Recent interesting reading in the Harvard Business Review supports the sound advice — choose your words carefully — if you can. Say what?

In computer-assisted research over the past couple of decades, Professor James Pennebacker, author of the The Secret Life of Pronouns, What Our Words Say About Us, has determined that words like pronouns say big things about a person’s stability and honesty, among other things. In fact, his research reveals that these words actually say more than “content words.” That means words we usually throw around to connect what we are trying to express — such as pronouns and prepositions really say a great deal about us.

Professor Pennebacker explains his research quite powerfully. He says “function” words are more socially bound than other content words. And he says that we really cannot control the way we use these words, they just happen and are difficult to track without the use of computer analytics.

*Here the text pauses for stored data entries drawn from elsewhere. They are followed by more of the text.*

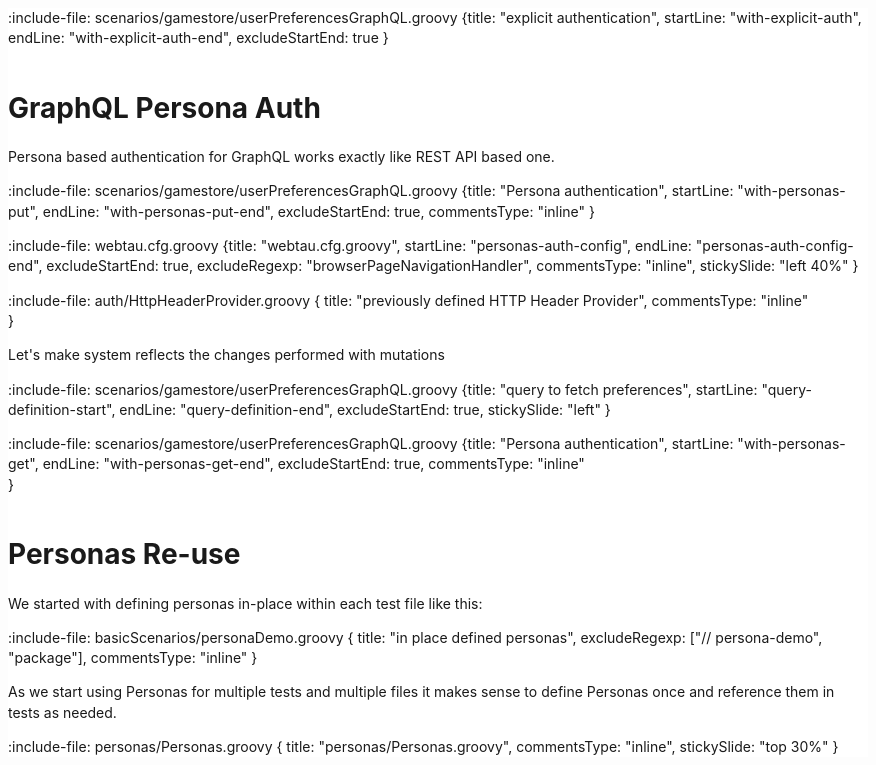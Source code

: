 :include-file: scenarios/gamestore/userPreferencesGraphQL.groovy {title: "explicit authentication", 
   startLine: "with-explicit-auth", endLine: "with-explicit-auth-end", excludeStartEnd: true
}

# GraphQL Persona Auth

Persona based authentication for GraphQL works exactly like REST API based one. 

:include-file: scenarios/gamestore/userPreferencesGraphQL.groovy {title: "Persona authentication", 
   startLine: "with-personas-put", endLine: "with-personas-put-end", excludeStartEnd: true,
   commentsType: "inline"
}

:include-file: webtau.cfg.groovy {title: "webtau.cfg.groovy", 
  startLine: "personas-auth-config", endLine: "personas-auth-config-end", excludeStartEnd: true,
  excludeRegexp: "browserPageNavigationHandler",
  commentsType: "inline",
  stickySlide: "left 40%"
}

:include-file: auth/HttpHeaderProvider.groovy {
  title: "previously defined HTTP Header Provider",
  commentsType: "inline"  
}

Let's make system reflects the changes performed with mutations 

:include-file: scenarios/gamestore/userPreferencesGraphQL.groovy {title: "query to fetch preferences", 
   startLine: "query-definition-start", endLine: "query-definition-end", excludeStartEnd: true,
   stickySlide: "left"
}

:include-file: scenarios/gamestore/userPreferencesGraphQL.groovy {title: "Persona authentication", 
   startLine: "with-personas-get", endLine: "with-personas-get-end", excludeStartEnd: true,
   commentsType: "inline"  
}

# Personas Re-use

We started with defining personas in-place within each test file like this:

:include-file: basicScenarios/personaDemo.groovy {
  title: "in place defined personas",
  excludeRegexp: ["// persona-demo", "package"],
  commentsType: "inline"
}

As we start using Personas for multiple tests and multiple files it makes sense to define Personas once and
reference them in tests as needed. 

:include-file: personas/Personas.groovy {
  title: "personas/Personas.groovy",
  commentsType: "inline",
  stickySlide: "top 30%"
}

One example given is a simple sentence with lots of pronouns. ” ‘I don’t think I buy it’ ” reveals a focus on self, but ” ‘That’s ridiculous’ ” doesn’t. The Professor also explains what happens when a person lies. Perhaps these words are a way to couch their real feelings? So that use of the word “we” is used more often than “I.” And when we are being more honest, we use words such as “but” and “without.”

The Professor also notes that in researching the use of words, he did not anticipate this result. He says ” ‘In study after study, we kept finding the same thing … it was the pronouns, articles, conjunctions, and other function words that made a difference, not the content words.’ ”

Not only does the research reveal that our brains react differently to function words, but they are more tied to emotional state and other revealing factors such as social standing and personality. These subtleties are not easy to discern without applying computer analysis to language. Who knew that we reveal so much in the little connectors “we” used to think weren’t so important.

Choosing pronouns carefully, “I” commend the HBR piece as good, interesting and unexpected reading.